╭─ Available records

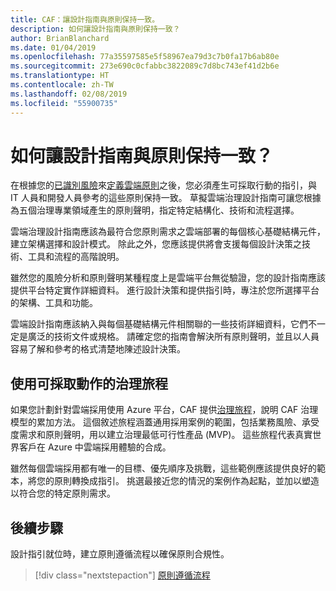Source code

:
 ```yaml
---
title: CAF：讓設計指南與原則保持一致。
description: 如何讓設計指南與原則保持一致？
author: BrianBlanchard
ms.date: 01/04/2019
ms.openlocfilehash: 77a35597585e5f58967ea79d3c7b0fa17b6ab80e
ms.sourcegitcommit: 273e690c0cfabbc3822089c7d8bc743ef41d2b6e
ms.translationtype: HT
ms.contentlocale: zh-TW
ms.lasthandoff: 02/08/2019
ms.locfileid: "55900735"
---
```

<!---
I've established policies. How to help developers adopt these policies?
Draft an architecture design guide.

[Aspirational statement] If you're using Azure, you can use one of ours as a starting point. The choose one of the following 6 as a starting point and mold it to fit your policies.
--->

<!-- markdownlint-disable MD026 -->

# <a name="how-do-you-align-design-guides-with-policy"></a>如何讓設計指南與原則保持一致？

在根據您的[已識別風險](understanding-business-risk.md)來[定義雲端原則](define-policy.md)之後，您必須產生可採取行動的指引，與 IT 人員和開發人員參考的這些原則保持一致。 草擬雲端治理設計指南可讓您根據為五個治理專業領域產生的原則聲明，指定特定結構化、技術和流程選擇。

雲端治理設計指南應該為最符合您原則需求之雲端部署的每個核心基礎結構元件，建立架構選擇和設計模式。 除此之外，您應該提供將會支援每個設計決策之技術、工具和流程的高階說明。

雖然您的風險分析和原則聲明某種程度上是雲端平台無從驗證，您的設計指南應該提供平台特定實作詳細資料。 進行設計決策和提供指引時，專注於您所選擇平台的架構、工具和功能。

雲端設計指南應該納入與每個基礎結構元件相關聯的一些技術詳細資料，它們不一定是廣泛的技術文件或規格。 請確定您的指南會解決所有原則聲明，並且以人員容易了解和參考的格式清楚地陳述設計決策。

<!-- markdownlint-enable MD033 -->

## <a name="using-the-actionable-governance-journeys"></a>使用可採取動作的治理旅程

如果您計劃針對雲端採用使用 Azure 平台，CAF 提供[治理旅程](../journeys/overview.md)，說明 CAF 治理模型的累加方法。 這個敘述旅程涵蓋通用採用案例的範圍，包括業務風險、承受度需求和原則聲明，用以建立治理最低可行性產品 (MVP)。 這些旅程代表真實世界客戶在 Azure 中雲端採用體驗的合成。

雖然每個雲端採用都有唯一的目標、優先順序及挑戰，這些範例應該提供良好的範本，將您的原則轉換成指引。 挑選最接近您的情況的案例作為起點，並加以塑造以符合您的特定原則需求。

## <a name="next-steps"></a>後續步驟

設計指引就位時，建立原則遵循流程以確保原則合規性。

> [!div class="nextstepaction"]
> [原則遵循流程](processes.md)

╰─

*Try it*. Set down again, exactly, the lines of the material above from its first line to the one with "如果您計劃針對雲端採用使用 Azure 平台，CAF", inclusive. Leave the pictures out.

*Answer to this problem*.
Source code

:
 ```yaml
---
title: CAF：讓設計指南與原則保持一致。
description: 如何讓設計指南與原則保持一致？
author: BrianBlanchard
ms.date: 01/04/2019
ms.openlocfilehash: 77a35597585e5f58967ea79d3c7b0fa17b6ab80e
ms.sourcegitcommit: 273e690c0cfabbc3822089c7d8bc743ef41d2b6e
ms.translationtype: HT
ms.contentlocale: zh-TW
ms.lasthandoff: 02/08/2019
ms.locfileid: "55900735"
---
```

<!---
I've established policies. How to help developers adopt these policies?
Draft an architecture design guide.

[Aspirational statement] If you're using Azure, you can use one of ours as a starting point. The choose one of the following 6 as a starting point and mold it to fit your policies.
--->

<!-- markdownlint-disable MD026 -->

# <a name="how-do-you-align-design-guides-with-policy"></a>如何讓設計指南與原則保持一致？

在根據您的[已識別風險](understanding-business-risk.md)來[定義雲端原則](define-policy.md)之後，您必須產生可採取行動的指引，與 IT 人員和開發人員參考的這些原則保持一致。 草擬雲端治理設計指南可讓您根據為五個治理專業領域產生的原則聲明，指定特定結構化、技術和流程選擇。

雲端治理設計指南應該為最符合您原則需求之雲端部署的每個核心基礎結構元件，建立架構選擇和設計模式。 除此之外，您應該提供將會支援每個設計決策之技術、工具和流程的高階說明。

雖然您的風險分析和原則聲明某種程度上是雲端平台無從驗證，您的設計指南應該提供平台特定實作詳細資料。 進行設計決策和提供指引時，專注於您所選擇平台的架構、工具和功能。

雲端設計指南應該納入與每個基礎結構元件相關聯的一些技術詳細資料，它們不一定是廣泛的技術文件或規格。 請確定您的指南會解決所有原則聲明，並且以人員容易了解和參考的格式清楚地陳述設計決策。

<!-- markdownlint-enable MD033 -->

## <a name="using-the-actionable-governance-journeys"></a>使用可採取動作的治理旅程

如果您計劃針對雲端採用使用 Azure 平台，CAF 提供[治理旅程](../journeys/overview.md)，說明 CAF 治理模型的累加方法。 這個敘述旅程涵蓋通用採用案例的範圍，包括業務風險、承受度需求和原則聲明，用以建立治理最低可行性產品 (MVP)。 這些旅程代表真實世界客戶在 Azure 中雲端採用體驗的合成。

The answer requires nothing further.